**TASK OBJECTIVE**
Go through the records below and tally the lines that include "sagte". Answer with the number only.

**GIVEN INFORMATION**
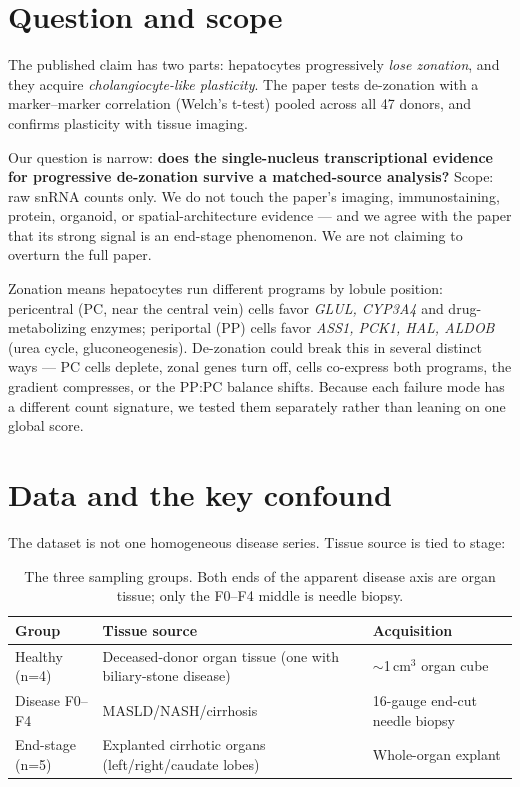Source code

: \documentclass[11pt,a4paper]{article}
\begin{document}
\setcounter{tocdepth}{2}
\begingroup\renewcommand{\contentsname}{\normalsize Contents}{\small\tableofcontents}\endgroup
\vspace{0.6em}

\section{Question and scope}

The published claim has two parts: hepatocytes progressively \emph{lose zonation}, and they acquire \emph{cholangiocyte-like plasticity}. The paper tests de-zonation with a marker--marker correlation (Welch's t-test) pooled across all 47 donors, and confirms plasticity with tissue imaging.

Our question is narrow: \textbf{does the single-nucleus transcriptional evidence for progressive de-zonation survive a matched-source analysis?} Scope: raw snRNA counts only. We do not touch the paper's imaging, immunostaining, protein, organoid, or spatial-architecture evidence --- and we agree with the paper that its strong signal is an end-stage phenomenon. We are not claiming to overturn the full paper.

Zonation means hepatocytes run different programs by lobule position: pericentral (PC, near the central vein) cells favor \emph{GLUL, CYP3A4} and drug-metabolizing enzymes; periportal (PP) cells favor \emph{ASS1, PCK1, HAL, ALDOB} (urea cycle, gluconeogenesis). De-zonation could break this in several distinct ways --- PC cells deplete, zonal genes turn off, cells co-express both programs, the gradient compresses, or the PP:PC balance shifts. Because each failure mode has a different count signature, we tested them separately rather than leaning on one global score.

\section{Data and the key confound}

The dataset is not one homogeneous disease series. Tissue source is tied to stage:

\begin{table}[H]
\centering
\small
\begin{tabular}{lll}
\toprule
Group & Tissue source & Acquisition \\
\midrule
Healthy (n=4) & Deceased-donor organ tissue (one with biliary-stone disease) & $\sim$1\,cm$^3$ organ cube \\
Disease F0--F4 & MASLD/NASH/cirrhosis & 16-gauge end-cut needle biopsy \\
End-stage (n=5) & Explanted cirrhotic organs (left/right/caudate lobes) & Whole-organ explant \\
\bottomrule
\end{tabular}
\caption{The three sampling groups. Both ends of the apparent disease axis are organ tissue; only the F0--F4 middle is needle biopsy.}
\label{tab:groups}
\end{table}
\end{document}

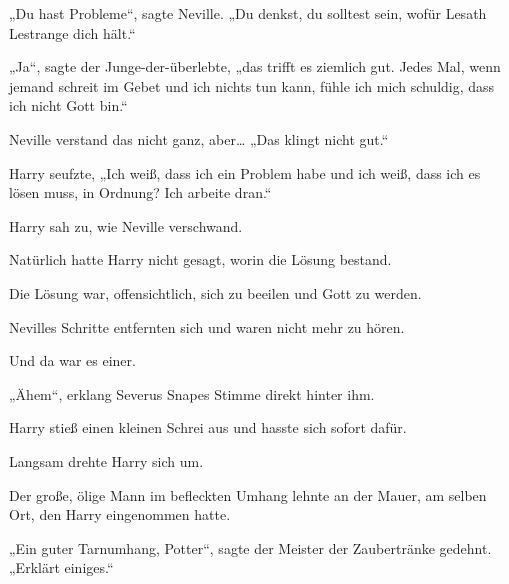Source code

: „Du hast Probleme“, sagte Neville. „Du denkst, du solltest sein, wofür Lesath Lestrange dich hält.“

„Ja“, sagte der Junge-der-überlebte, „das trifft es ziemlich gut. Jedes Mal, wenn jemand schreit im Gebet und ich nichts tun kann, fühle ich mich schuldig, dass ich nicht Gott bin.“

Neville verstand das nicht ganz, aber… „Das klingt nicht gut.“

Harry seufzte, „Ich weiß, dass ich ein Problem habe und ich weiß, dass ich es lösen muss, in Ordnung? Ich arbeite dran.“

\later

Harry sah zu, wie Neville verschwand.

Natürlich hatte Harry nicht gesagt, worin die Lösung bestand.

Die Lösung war, offensichtlich, sich zu beeilen und Gott zu werden.

Nevilles Schritte entfernten sich und waren nicht mehr zu hören.

Und da war es einer.

„Ähem“, erklang Severus Snapes Stimme direkt hinter ihm.

Harry stieß einen kleinen Schrei aus und hasste sich sofort dafür.

Langsam drehte Harry sich um.

Der große, ölige Mann im befleckten Umhang lehnte an der Mauer, am selben Ort, den Harry eingenommen hatte.

„Ein guter Tarnumhang, Potter“, sagte der Meister der Zaubertränke gedehnt. „Erklärt einiges.“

**EXPECTED OUTPUT**
3